So you expect me to buy another house when my kid is old enough that I don’t need help from my in-laws and spend much more money after the housing price goes up.
My landlord is in a similar position as mine, soon after he bought the house I’m staying in he got assigned to work abroad for five years and decided to rent the house for cheap. I did the same expecting the tenants would act like me.
Man people hate owning property here. Selling your house because you needed to change living conditions for a while is wild. Besides the absolute volatility of housing markets and prices, just the cost of buying/selling a home is a ton. Renting is an easy way of what you did.
No way do these people think selling your home was the right idea in your position. And it’s not entitlement to want people to take care of property.
This, if someone borrowed your shit at least you want the borrower to take care of it.
Landlords gonna landlord. You’re literally the guy in the meme “owning other people’s homes and complaining about it”
Basically you wrote a story where you’re the good guy who out of the goodness of his heart rented his only house at HALF MARKET VALUE just because you love the poor and want to help them. Then an EVIL NON LAND OWNING tenant moves in and destroys it for no reason. And you didn’t even make any money. What a disaster. Thankfully for your landlord you’re a good land owning tenant. If only all tenants were like you.
What a joke.
Entitlement is a hell of a drug. I deserve to live wherever it’s easiest for my family, obviously. You don’t though.
Dude, I’m literally renting the house for a couple of years before I move back in after my kid is older. What the fuck do you expect me to do? Do you know how much I rented the house at? Only for 2 months cost of the mortgage for a year.
Let me sum it up for you simply, if you bought a house for some price and then you need to move for a short time like 3-4 years, why the fuck should you sell the house?
Sounds like poor planning to me
Imagine complaining about having to buy a house in a bad market while also complaining about being a landlord
So let me get you straight. If I needed to live somewhere else for a short time like 3 years. I’ll need to sell my house and then buy the same house again after 3 years for 50% more price?
No? Why would you need to buy the same house again?
Also you’re getting mad at the exact evil that makes renting the only option for some - the shitty housing market. It just so happens that landlords exacerbate the shitty market by being economic parasites. It doesn’t matter how well intentioned you are as a landlord, the concept of renting is parasitic.
A man owning a home and renting it out isn’t the problem and you know it.
Imo taking houses out of the market to rent them out shouldn’t be allowed.
Lol, no nuance here. Landlords are the devil. I try to inject some moderation once in a while. We have a rental, it’s in fantastic shape. We’ve never raised the rent.

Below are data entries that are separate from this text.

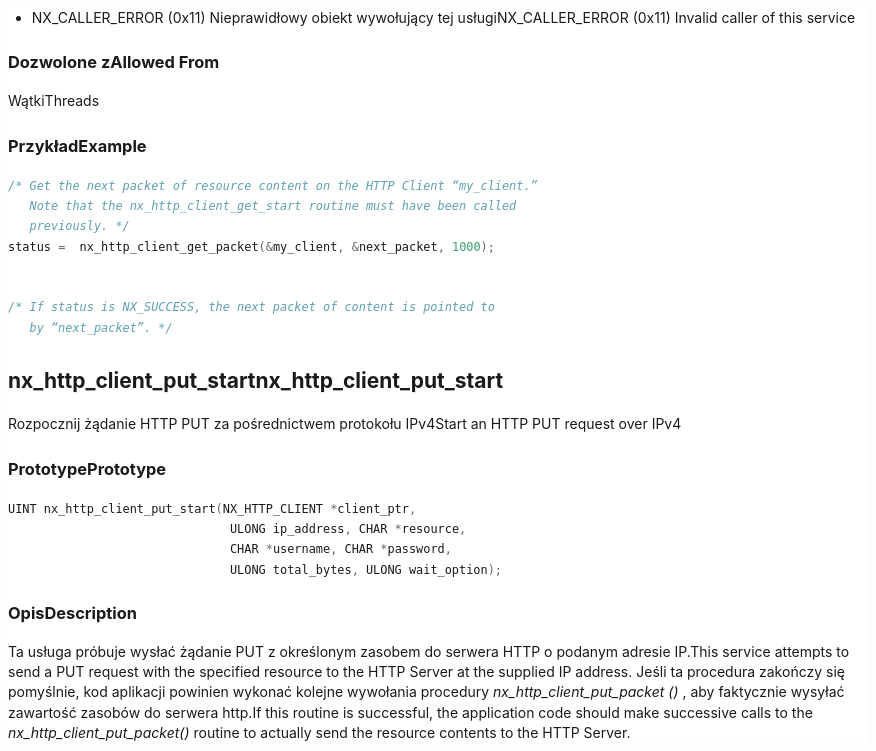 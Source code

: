  - <span data-ttu-id="02a7a-364">NX_CALLER_ERROR (0x11) Nieprawidłowy obiekt wywołujący tej usługi</span><span class="sxs-lookup"><span data-stu-id="02a7a-364">NX_CALLER_ERROR (0x11) Invalid caller of this service</span></span>

### <a name="allowed-from"></a><span data-ttu-id="02a7a-365">Dozwolone z</span><span class="sxs-lookup"><span data-stu-id="02a7a-365">Allowed From</span></span>

<span data-ttu-id="02a7a-366">Wątki</span><span class="sxs-lookup"><span data-stu-id="02a7a-366">Threads</span></span>

### <a name="example"></a><span data-ttu-id="02a7a-367">Przykład</span><span class="sxs-lookup"><span data-stu-id="02a7a-367">Example</span></span>

```c
/* Get the next packet of resource content on the HTTP Client “my_client.”
   Note that the nx_http_client_get_start routine must have been called
   previously. */
status =  nx_http_client_get_packet(&my_client, &next_packet, 1000);


/* If status is NX_SUCCESS, the next packet of content is pointed to
   by “next_packet”. */
```

## <a name="nx_http_client_put_start"></a><span data-ttu-id="02a7a-368">nx_http_client_put_start</span><span class="sxs-lookup"><span data-stu-id="02a7a-368">nx_http_client_put_start</span></span>

<span data-ttu-id="02a7a-369">Rozpocznij żądanie HTTP PUT za pośrednictwem protokołu IPv4</span><span class="sxs-lookup"><span data-stu-id="02a7a-369">Start an HTTP PUT request over IPv4</span></span>

### <a name="prototype"></a><span data-ttu-id="02a7a-370">Prototype</span><span class="sxs-lookup"><span data-stu-id="02a7a-370">Prototype</span></span>

```c
UINT nx_http_client_put_start(NX_HTTP_CLIENT *client_ptr,
                               ULONG ip_address, CHAR *resource,
                               CHAR *username, CHAR *password,
                               ULONG total_bytes, ULONG wait_option);
```

### <a name="description"></a><span data-ttu-id="02a7a-371">Opis</span><span class="sxs-lookup"><span data-stu-id="02a7a-371">Description</span></span>

<span data-ttu-id="02a7a-372">Ta usługa próbuje wysłać żądanie PUT z określonym zasobem do serwera HTTP o podanym adresie IP.</span><span class="sxs-lookup"><span data-stu-id="02a7a-372">This service attempts to send a PUT request with the specified resource to the HTTP Server at the supplied IP address.</span></span> <span data-ttu-id="02a7a-373">Jeśli ta procedura zakończy się pomyślnie, kod aplikacji powinien wykonać kolejne wywołania procedury *nx_http_client_put_packet ()* , aby faktycznie wysyłać zawartość zasobów do serwera http.</span><span class="sxs-lookup"><span data-stu-id="02a7a-373">If this routine is successful, the application code should make successive calls to the *nx_http_client_put_packet()* routine to actually send the resource contents to the HTTP Server.</span></span>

We’ve spent so much on improvements and repairs we’ll not see a profit on it for the next 3 years. Tax write off? Sure… but nonetheless landlords are the devil. Doesn’t matter if we worked out asses off to afford it.
E: what follows is people willing to subscribe to luxuries like entertainment, but complain about fair prices for necessities. Why bother being decent when you get shit on anyway.
I would argue that owning additional property in an environment where there is a housing shortage is implicitly unethical even if you’re trying to run it ethically. Only argument I can think of against that is that you’re keeping it from shittier landlords and corporations. But still, denying others the opportunity to grow their wealth through property ownership causes poverty on a mass scale. Not any one person’s fault, but still.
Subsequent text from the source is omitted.